ASSIGNMENT
Provide only the number of lines in the listing that contain the string "Mobile".

SUPPLIED INFORMATION
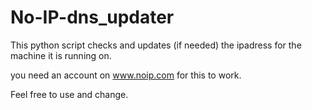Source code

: # No-IP-dns_updater

This python script checks and updates (if needed) the ipadress for the machine it is running on.

you need an account on www.noip.com for this to work.


Feel free to use and change.

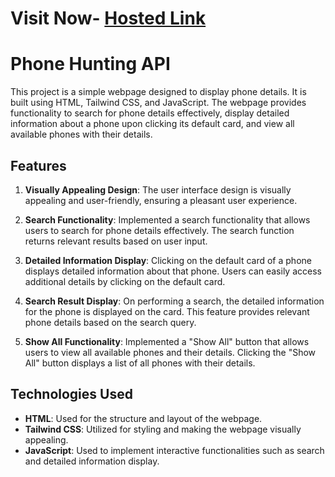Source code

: # Visit Now-  [Hosted Link](https://anupamyadav01.github.io/PhoneHunting__API/)

# Phone Hunting API

This project is a simple webpage designed to display phone details. It is built using HTML, Tailwind CSS, and JavaScript. The webpage provides functionality to search for phone details effectively, display detailed information about a phone upon clicking its default card, and view all available phones with their details.

## Features

1. **Visually Appealing Design**: The user interface design is visually appealing and user-friendly, ensuring a pleasant user experience.

2. **Search Functionality**: Implemented a search functionality that allows users to search for phone details effectively. The search function returns relevant results based on user input.

3. **Detailed Information Display**: Clicking on the default card of a phone displays detailed information about that phone. Users can easily access additional details by clicking on the default card.

4. **Search Result Display**: On performing a search, the detailed information for the phone is displayed on the card. This feature provides relevant phone details based on the search query.

5. **Show All Functionality**: Implemented a "Show All" button that allows users to view all available phones and their details. Clicking the "Show All" button displays a list of all phones with their details.

## Technologies Used

- **HTML**: Used for the structure and layout of the webpage.
- **Tailwind CSS**: Utilized for styling and making the webpage visually appealing.
- **JavaScript**: Used to implement interactive functionalities such as search and detailed information display.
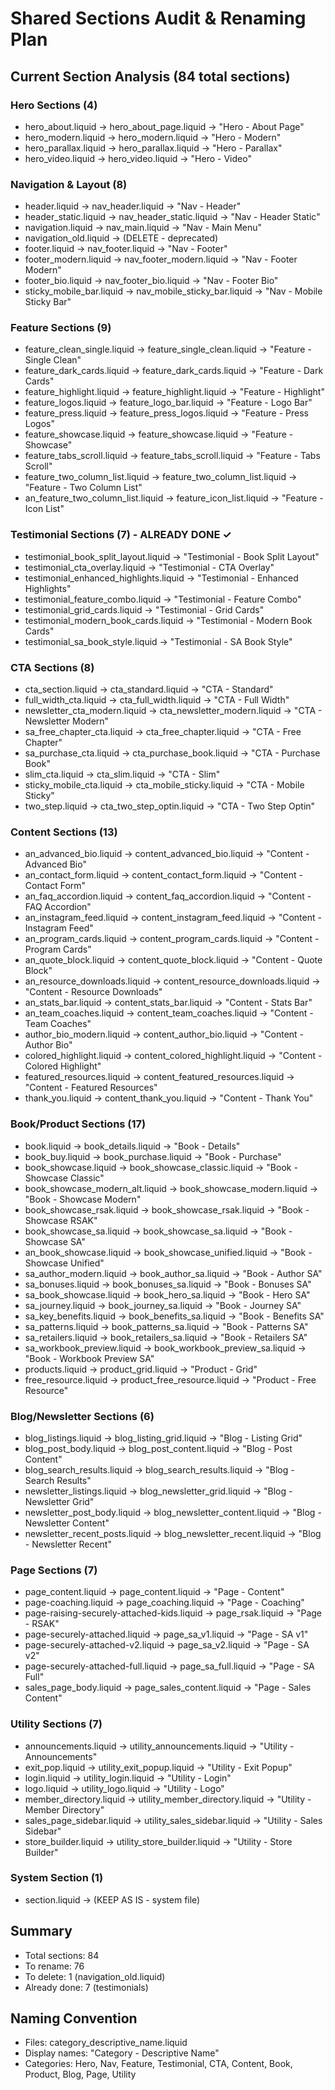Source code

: # Shared Sections Audit & Renaming Plan

## Current Section Analysis (84 total sections)

### Hero Sections (4)
- hero_about.liquid → hero_about_page.liquid → "Hero - About Page"
- hero_modern.liquid → hero_modern.liquid → "Hero - Modern"
- hero_parallax.liquid → hero_parallax.liquid → "Hero - Parallax"
- hero_video.liquid → hero_video.liquid → "Hero - Video"

### Navigation & Layout (8)
- header.liquid → nav_header.liquid → "Nav - Header"
- header_static.liquid → nav_header_static.liquid → "Nav - Header Static"
- navigation.liquid → nav_main.liquid → "Nav - Main Menu"
- navigation_old.liquid → (DELETE - deprecated)
- footer.liquid → nav_footer.liquid → "Nav - Footer"
- footer_modern.liquid → nav_footer_modern.liquid → "Nav - Footer Modern"
- footer_bio.liquid → nav_footer_bio.liquid → "Nav - Footer Bio"
- sticky_mobile_bar.liquid → nav_mobile_sticky_bar.liquid → "Nav - Mobile Sticky Bar"

### Feature Sections (9)
- feature_clean_single.liquid → feature_single_clean.liquid → "Feature - Single Clean"
- feature_dark_cards.liquid → feature_dark_cards.liquid → "Feature - Dark Cards"
- feature_highlight.liquid → feature_highlight.liquid → "Feature - Highlight"
- feature_logos.liquid → feature_logo_bar.liquid → "Feature - Logo Bar"
- feature_press.liquid → feature_press_logos.liquid → "Feature - Press Logos"
- feature_showcase.liquid → feature_showcase.liquid → "Feature - Showcase"
- feature_tabs_scroll.liquid → feature_tabs_scroll.liquid → "Feature - Tabs Scroll"
- feature_two_column_list.liquid → feature_two_column_list.liquid → "Feature - Two Column List"
- an_feature_two_column_list.liquid → feature_icon_list.liquid → "Feature - Icon List"

### Testimonial Sections (7) - ALREADY DONE ✓
- testimonial_book_split_layout.liquid → "Testimonial - Book Split Layout"
- testimonial_cta_overlay.liquid → "Testimonial - CTA Overlay"
- testimonial_enhanced_highlights.liquid → "Testimonial - Enhanced Highlights"
- testimonial_feature_combo.liquid → "Testimonial - Feature Combo"
- testimonial_grid_cards.liquid → "Testimonial - Grid Cards"
- testimonial_modern_book_cards.liquid → "Testimonial - Modern Book Cards"
- testimonial_sa_book_style.liquid → "Testimonial - SA Book Style"

### CTA Sections (8)
- cta_section.liquid → cta_standard.liquid → "CTA - Standard"
- full_width_cta.liquid → cta_full_width.liquid → "CTA - Full Width"
- newsletter_cta_modern.liquid → cta_newsletter_modern.liquid → "CTA - Newsletter Modern"
- sa_free_chapter_cta.liquid → cta_free_chapter.liquid → "CTA - Free Chapter"
- sa_purchase_cta.liquid → cta_purchase_book.liquid → "CTA - Purchase Book"
- slim_cta.liquid → cta_slim.liquid → "CTA - Slim"
- sticky_mobile_cta.liquid → cta_mobile_sticky.liquid → "CTA - Mobile Sticky"
- two_step.liquid → cta_two_step_optin.liquid → "CTA - Two Step Optin"

### Content Sections (13)
- an_advanced_bio.liquid → content_advanced_bio.liquid → "Content - Advanced Bio"
- an_contact_form.liquid → content_contact_form.liquid → "Content - Contact Form"
- an_faq_accordion.liquid → content_faq_accordion.liquid → "Content - FAQ Accordion"
- an_instagram_feed.liquid → content_instagram_feed.liquid → "Content - Instagram Feed"
- an_program_cards.liquid → content_program_cards.liquid → "Content - Program Cards"
- an_quote_block.liquid → content_quote_block.liquid → "Content - Quote Block"
- an_resource_downloads.liquid → content_resource_downloads.liquid → "Content - Resource Downloads"
- an_stats_bar.liquid → content_stats_bar.liquid → "Content - Stats Bar"
- an_team_coaches.liquid → content_team_coaches.liquid → "Content - Team Coaches"
- author_bio_modern.liquid → content_author_bio.liquid → "Content - Author Bio"
- colored_highlight.liquid → content_colored_highlight.liquid → "Content - Colored Highlight"
- featured_resources.liquid → content_featured_resources.liquid → "Content - Featured Resources"
- thank_you.liquid → content_thank_you.liquid → "Content - Thank You"

### Book/Product Sections (17)
- book.liquid → book_details.liquid → "Book - Details"
- book_buy.liquid → book_purchase.liquid → "Book - Purchase"
- book_showcase.liquid → book_showcase_classic.liquid → "Book - Showcase Classic"
- book_showcase_modern_alt.liquid → book_showcase_modern.liquid → "Book - Showcase Modern"
- book_showcase_rsak.liquid → book_showcase_rsak.liquid → "Book - Showcase RSAK"
- book_showcase_sa.liquid → book_showcase_sa.liquid → "Book - Showcase SA"
- an_book_showcase.liquid → book_showcase_unified.liquid → "Book - Showcase Unified"
- sa_author_modern.liquid → book_author_sa.liquid → "Book - Author SA"
- sa_bonuses.liquid → book_bonuses_sa.liquid → "Book - Bonuses SA"
- sa_book_showcase.liquid → book_hero_sa.liquid → "Book - Hero SA"
- sa_journey.liquid → book_journey_sa.liquid → "Book - Journey SA"
- sa_key_benefits.liquid → book_benefits_sa.liquid → "Book - Benefits SA"
- sa_patterns.liquid → book_patterns_sa.liquid → "Book - Patterns SA"
- sa_retailers.liquid → book_retailers_sa.liquid → "Book - Retailers SA"
- sa_workbook_preview.liquid → book_workbook_preview_sa.liquid → "Book - Workbook Preview SA"
- products.liquid → product_grid.liquid → "Product - Grid"
- free_resource.liquid → product_free_resource.liquid → "Product - Free Resource"

### Blog/Newsletter Sections (6)
- blog_listings.liquid → blog_listing_grid.liquid → "Blog - Listing Grid"
- blog_post_body.liquid → blog_post_content.liquid → "Blog - Post Content"
- blog_search_results.liquid → blog_search_results.liquid → "Blog - Search Results"
- newsletter_listings.liquid → blog_newsletter_grid.liquid → "Blog - Newsletter Grid"
- newsletter_post_body.liquid → blog_newsletter_content.liquid → "Blog - Newsletter Content"
- newsletter_recent_posts.liquid → blog_newsletter_recent.liquid → "Blog - Newsletter Recent"

### Page Sections (7)
- page_content.liquid → page_content.liquid → "Page - Content"
- page-coaching.liquid → page_coaching.liquid → "Page - Coaching"
- page-raising-securely-attached-kids.liquid → page_rsak.liquid → "Page - RSAK"
- page-securely-attached.liquid → page_sa_v1.liquid → "Page - SA v1"
- page-securely-attached-v2.liquid → page_sa_v2.liquid → "Page - SA v2"
- page-securely-attached-full.liquid → page_sa_full.liquid → "Page - SA Full"
- sales_page_body.liquid → page_sales_content.liquid → "Page - Sales Content"

### Utility Sections (7)
- announcements.liquid → utility_announcements.liquid → "Utility - Announcements"
- exit_pop.liquid → utility_exit_popup.liquid → "Utility - Exit Popup"
- login.liquid → utility_login.liquid → "Utility - Login"
- logo.liquid → utility_logo.liquid → "Utility - Logo"
- member_directory.liquid → utility_member_directory.liquid → "Utility - Member Directory"
- sales_page_sidebar.liquid → utility_sales_sidebar.liquid → "Utility - Sales Sidebar"
- store_builder.liquid → utility_store_builder.liquid → "Utility - Store Builder"

### System Section (1)
- section.liquid → (KEEP AS IS - system file)

## Summary
- Total sections: 84
- To rename: 76
- To delete: 1 (navigation_old.liquid)
- Already done: 7 (testimonials)

## Naming Convention
- Files: category_descriptive_name.liquid
- Display names: "Category - Descriptive Name"
- Categories: Hero, Nav, Feature, Testimonial, CTA, Content, Book, Product, Blog, Page, Utility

RESPONSE TO THE TASK
2